He has body shop in Waukegan, IL


----------



## Eyesell (Nov 7, 2003)

If it's ok to ask what do you have into the paint job ??


----------



## DCSpecial (Nov 16, 2008)

I paid $3200.
Bed was removed, all the handles, molding, mirrors, badges, etc.. were also removed. 
I did the metal work on my bumpers to recess the lights in, but they did the body work, and they sanded the chrome grille epoxy'd it and then painted it. Painted the door jambs, etc.. Basically made it so that you wouldn't know the truck was ever white.

Here's what the truck looked like in late March of last year straight from the dealer:

















I sold the chrome bumpers to a local guy who I believe is a member here as well since he was putting a 05-07 front end on his 03.

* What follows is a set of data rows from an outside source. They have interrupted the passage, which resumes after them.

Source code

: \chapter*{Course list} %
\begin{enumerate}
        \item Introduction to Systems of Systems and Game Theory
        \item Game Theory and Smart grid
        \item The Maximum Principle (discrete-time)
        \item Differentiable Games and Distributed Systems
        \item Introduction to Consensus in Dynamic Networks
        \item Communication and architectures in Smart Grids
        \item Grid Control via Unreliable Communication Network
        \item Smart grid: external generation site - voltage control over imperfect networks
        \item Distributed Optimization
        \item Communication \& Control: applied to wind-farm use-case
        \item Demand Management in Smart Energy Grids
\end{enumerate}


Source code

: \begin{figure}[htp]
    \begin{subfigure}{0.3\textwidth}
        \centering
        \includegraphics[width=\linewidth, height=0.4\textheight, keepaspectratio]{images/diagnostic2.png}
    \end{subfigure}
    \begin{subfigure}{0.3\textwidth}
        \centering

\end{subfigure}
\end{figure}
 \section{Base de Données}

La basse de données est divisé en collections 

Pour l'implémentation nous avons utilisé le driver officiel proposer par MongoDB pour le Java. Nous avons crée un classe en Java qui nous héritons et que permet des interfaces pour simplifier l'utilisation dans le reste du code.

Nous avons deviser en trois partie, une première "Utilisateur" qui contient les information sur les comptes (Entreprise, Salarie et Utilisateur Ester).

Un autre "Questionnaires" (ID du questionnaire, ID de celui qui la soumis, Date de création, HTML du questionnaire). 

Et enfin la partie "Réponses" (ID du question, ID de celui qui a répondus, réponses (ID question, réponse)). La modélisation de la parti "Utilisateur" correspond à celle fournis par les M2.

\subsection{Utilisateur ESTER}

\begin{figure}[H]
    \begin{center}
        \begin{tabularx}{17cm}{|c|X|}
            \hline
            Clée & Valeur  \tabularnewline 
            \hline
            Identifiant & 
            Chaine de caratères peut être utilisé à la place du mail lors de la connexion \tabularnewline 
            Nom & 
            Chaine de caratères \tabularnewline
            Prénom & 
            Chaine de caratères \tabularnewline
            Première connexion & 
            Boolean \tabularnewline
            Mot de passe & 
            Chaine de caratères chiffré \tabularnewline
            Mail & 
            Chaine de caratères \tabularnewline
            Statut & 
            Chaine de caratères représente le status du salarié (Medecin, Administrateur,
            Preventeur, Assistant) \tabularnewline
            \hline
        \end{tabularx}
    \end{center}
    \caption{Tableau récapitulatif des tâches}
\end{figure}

Paint was first and then straight to the tire store to trade in the POS continentals on the Silent Armor Pro Grades. Then the mods just sort of snowballed from there....common theme with me since I did the same with my personal truck 

I've since had the aftermarket hood, and fender flares done without paying any money and they fixed a few dents I had put in it the first year.........well, I fertilize and do weed control at his house and his parents house (3 acres total) so we trade work on the smaller stuff. Going to be fixing a front bumper from my 06 F-450 that one of my guys backed a ZTR into soon. I'll do the work, he's spraying the line-x type material on it.....going to paint a 08 SD tailgate to put on my 01, etc.. So it all works out.


----------